Зачем на самом деле строили комплекс в Прасковеевке?
Я понимаю режиссера Кеосаяна в его стремлении снять новую версию «Белорусского вокзала». После того как Навальный с оглушительным успехом представил римейк нашумевшего рождественского блокбастера бизнесмена Сергея Колесникова про «дворец Путина» 2010 года, сердце художника просто не может устоять перед соблазном улучшить классику.
К сожалению, массовый успех не всегда способствует проникновению в суть. Спецэффекты и упрощения провоцируют ускользание смыслов. Поэтому чем популярней картина, тем больше хочется посмотреть на то, что осталось за кадром.
Акцент на коррупции, сделанный в фильме Навального, не позволяет оценить по достоинству другие интригующие «тайны дворца». А они есть.
Вся эта история проникнута на самом деле глубоким метафизическим смыслом, который нельзя уловить, оставаясь в плоском мире обывательских рассуждений о том, кто, чего и сколько «украл у народа».
Стройка в Геленджике, на мой взгляд, является таким же провальным символом нынешней эпохи, каким нереализованный проект «Дворца советов» на месте нынешнего храма Христа Спасителя в Москве был для эпохи Сталина. И от того, и от другого в конечном счете останется один «Котлован». Только в первом случае из него сделали бассейн для «народа», а во втором — собрались сделать «Аквадискотеку» для избранных.
Для кого дворец vs. для чего дворец?
Главная тайна «дворца Путина-Ротенберга» не в том, кому он принадлежит или не принадлежит, а в том, для чего он нужен, или, точнее, — был нужен (потому что сейчас он не нужен, скорее всего, никому, кроме тех, кто ворует и отмывает на строительстве деньги). Но рассуждения на эту тему скучны для широкой аудитории, про это не снять триллер для миллионов. Поэтому я не могу предложить читателям ничего, кроме философской мелодрамы о человеке, которому не повезло с народом.
Можно ли построить в забытом Богом Геленджике дворец, достойный сатрапов античности? Напрашивается ответ из серии анекдотов про «Армянское радио» — можно, но зачем? Навальный предложил простую и доходчивую гипотезу: жадные «дружбаны» скинулись и вскладчину подарили Путину дворец.

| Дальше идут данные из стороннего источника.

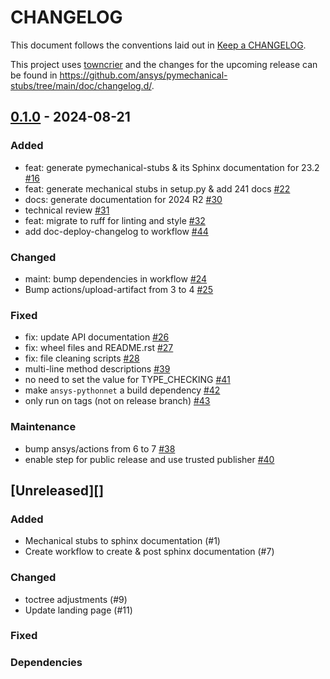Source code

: # CHANGELOG

This document follows the conventions laid out in [Keep a CHANGELOG](https://keepachangelog.com/en/1.0.0).

This project uses [towncrier](https://towncrier.readthedocs.io/) and the changes for the upcoming release can be found in <https://github.com/ansys/pymechanical-stubs/tree/main/doc/changelog.d/>.

<!-- towncrier release notes start -->

## [0.1.0](https://github.com/ansys/pymechanical-stubs/releases/tag/v0.1.0) - 2024-08-21


### Added

- feat: generate pymechanical-stubs & its Sphinx documentation for 23.2 [#16](https://github.com/ansys/pymechanical-stubs/pull/16)
- feat: generate mechanical stubs in setup.py & add 241 docs [#22](https://github.com/ansys/pymechanical-stubs/pull/22)
- docs: generate documentation for 2024 R2 [#30](https://github.com/ansys/pymechanical-stubs/pull/30)
- technical review [#31](https://github.com/ansys/pymechanical-stubs/pull/31)
- feat: migrate to ruff for linting and style [#32](https://github.com/ansys/pymechanical-stubs/pull/32)
- add doc-deploy-changelog to workflow [#44](https://github.com/ansys/pymechanical-stubs/pull/44)


### Changed

- maint: bump dependencies in workflow [#24](https://github.com/ansys/pymechanical-stubs/pull/24)
- Bump actions/upload-artifact from 3 to 4 [#25](https://github.com/ansys/pymechanical-stubs/pull/25)


### Fixed

- fix: update API documentation [#26](https://github.com/ansys/pymechanical-stubs/pull/26)
- fix: wheel files and README.rst [#27](https://github.com/ansys/pymechanical-stubs/pull/27)
- fix: file cleaning scripts [#28](https://github.com/ansys/pymechanical-stubs/pull/28)
- multi-line method descriptions [#39](https://github.com/ansys/pymechanical-stubs/pull/39)
- no need to set the value for TYPE_CHECKING [#41](https://github.com/ansys/pymechanical-stubs/pull/41)
- make `ansys-pythonnet` a build dependency [#42](https://github.com/ansys/pymechanical-stubs/pull/42)
- only run on tags (not on release branch) [#43](https://github.com/ansys/pymechanical-stubs/pull/43)


### Maintenance

- bump ansys/actions from 6 to 7 [#38](https://github.com/ansys/pymechanical-stubs/pull/38)
- enable step for public release and use trusted publisher [#40](https://github.com/ansys/pymechanical-stubs/pull/40)

## [Unreleased][]

### Added

- Mechanical stubs to sphinx documentation (#1)
- Create workflow to create & post sphinx documentation (#7)

### Changed

- toctree adjustments (#9)
- Update landing page (#11)

### Fixed

### Dependencies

Такое объяснение хорошо «заходит» в предрасположенное к простым ответам на сложные вопросы российское массовое сознание, но вряд ли соответствует реальному положению вещей. Не столько в юридическом даже, сколько в более привычном для русского человека понятийном смысле, «землевладение» в Геленджике, на мой взгляд, не является личной собственностью Путина. И дело здесь совсем не в том, на кого и как оно оформлено.
Нет собственника в своем отечестве…
Для начала, строго говоря, в России уничтожен сам институт частной собственности, в связи с чем здесь давно уже никто не является собственником чего бы то ни было, в том числе и Путин.

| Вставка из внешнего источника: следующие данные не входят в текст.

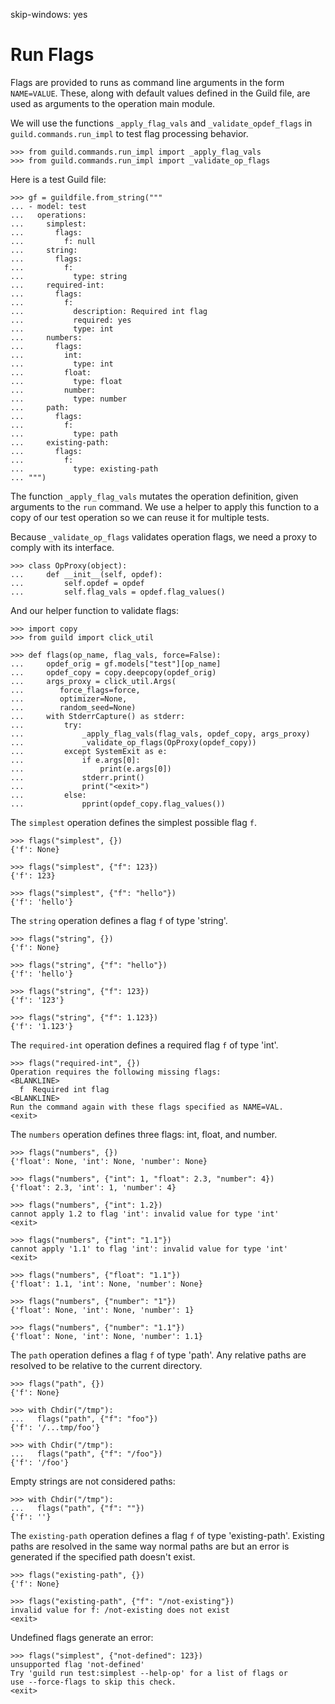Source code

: skip-windows: yes

# Run Flags

Flags are provided to runs as command line arguments in the form
`NAME=VALUE`. These, along with default values defined in the Guild
file, are used as arguments to the operation main module.

We will use the functions `_apply_flag_vals` and
`_validate_opdef_flags` in `guild.commands.run_impl` to test flag
processing behavior.

    >>> from guild.commands.run_impl import _apply_flag_vals
    >>> from guild.commands.run_impl import _validate_op_flags

Here is a test Guild file:

    >>> gf = guildfile.from_string("""
    ... - model: test
    ...   operations:
    ...     simplest:
    ...       flags:
    ...         f: null
    ...     string:
    ...       flags:
    ...         f:
    ...           type: string
    ...     required-int:
    ...       flags:
    ...         f:
    ...           description: Required int flag
    ...           required: yes
    ...           type: int
    ...     numbers:
    ...       flags:
    ...         int:
    ...           type: int
    ...         float:
    ...           type: float
    ...         number:
    ...           type: number
    ...     path:
    ...       flags:
    ...         f:
    ...           type: path
    ...     existing-path:
    ...       flags:
    ...         f:
    ...           type: existing-path
    ... """)

The function `_apply_flag_vals` mutates the operation definition,
given arguments to the `run` command. We use a helper to apply this
function to a copy of our test operation so we can reuse it for
multiple tests.

Because `_validate_op_flags` validates operation flags, we need a
proxy to comply with its interface.

    >>> class OpProxy(object):
    ...     def __init__(self, opdef):
    ...         self.opdef = opdef
    ...         self.flag_vals = opdef.flag_values()

And our helper function to validate flags:

    >>> import copy
    >>> from guild import click_util

    >>> def flags(op_name, flag_vals, force=False):
    ...     opdef_orig = gf.models["test"][op_name]
    ...     opdef_copy = copy.deepcopy(opdef_orig)
    ...     args_proxy = click_util.Args(
    ...        force_flags=force,
    ...        optimizer=None,
    ...        random_seed=None)
    ...     with StderrCapture() as stderr:
    ...         try:
    ...             _apply_flag_vals(flag_vals, opdef_copy, args_proxy)
    ...             _validate_op_flags(OpProxy(opdef_copy))
    ...         except SystemExit as e:
    ...             if e.args[0]:
    ...                 print(e.args[0])
    ...             stderr.print()
    ...             print("<exit>")
    ...         else:
    ...             pprint(opdef_copy.flag_values())

The `simplest` operation defines the simplest possible flag `f`.

    >>> flags("simplest", {})
    {'f': None}

    >>> flags("simplest", {"f": 123})
    {'f': 123}

    >>> flags("simplest", {"f": "hello"})
    {'f': 'hello'}

The `string` operation defines a flag `f` of type 'string'.

    >>> flags("string", {})
    {'f': None}

    >>> flags("string", {"f": "hello"})
    {'f': 'hello'}

    >>> flags("string", {"f": 123})
    {'f': '123'}

    >>> flags("string", {"f": 1.123})
    {'f': '1.123'}

The `required-int` operation defines a required flag `f` of type
'int'.

    >>> flags("required-int", {})
    Operation requires the following missing flags:
    <BLANKLINE>
      f  Required int flag
    <BLANKLINE>
    Run the command again with these flags specified as NAME=VAL.
    <exit>

The `numbers` operation defines three flags: int, float, and number.

    >>> flags("numbers", {})
    {'float': None, 'int': None, 'number': None}

    >>> flags("numbers", {"int": 1, "float": 2.3, "number": 4})
    {'float': 2.3, 'int': 1, 'number': 4}

    >>> flags("numbers", {"int": 1.2})
    cannot apply 1.2 to flag 'int': invalid value for type 'int'
    <exit>

    >>> flags("numbers", {"int": "1.1"})
    cannot apply '1.1' to flag 'int': invalid value for type 'int'
    <exit>

    >>> flags("numbers", {"float": "1.1"})
    {'float': 1.1, 'int': None, 'number': None}

    >>> flags("numbers", {"number": "1"})
    {'float': None, 'int': None, 'number': 1}

    >>> flags("numbers", {"number": "1.1"})
    {'float': None, 'int': None, 'number': 1.1}

The `path` operation defines a flag `f` of type 'path'. Any relative
paths are resolved to be relative to the current directory.

    >>> flags("path", {})
    {'f': None}

    >>> with Chdir("/tmp"):
    ...   flags("path", {"f": "foo"})
    {'f': '/...tmp/foo'}

    >>> with Chdir("/tmp"):
    ...   flags("path", {"f": "/foo"})
    {'f': '/foo'}

Empty strings are not considered paths:

    >>> with Chdir("/tmp"):
    ...   flags("path", {"f": ""})
    {'f': ''}

The `existing-path` operation defines a flag `f` of type
'existing-path'. Existing paths are resolved in the same way normal
paths are but an error is generated if the specified path doesn't
exist.

    >>> flags("existing-path", {})
    {'f': None}

    >>> flags("existing-path", {"f": "/not-existing"})
    invalid value for f: /not-existing does not exist
    <exit>

Undefined flags generate an error:

    >>> flags("simplest", {"not-defined": 123})
    unsupported flag 'not-defined'
    Try 'guild run test:simplest --help-op' for a list of flags or
    use --force-flags to skip this check.
    <exit>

Все собственники в России снова переведены в категорию «временных пользователей», у которых любое имущество находится постольку, поскольку им разрешено им владеть.
Только если в советские времена такое разрешение выдавало государство, то в сегодняшней России его выдает аморфный полумафиозный синдикат, не имеющий четких юридических очертаний, который в действительности и управляет страной.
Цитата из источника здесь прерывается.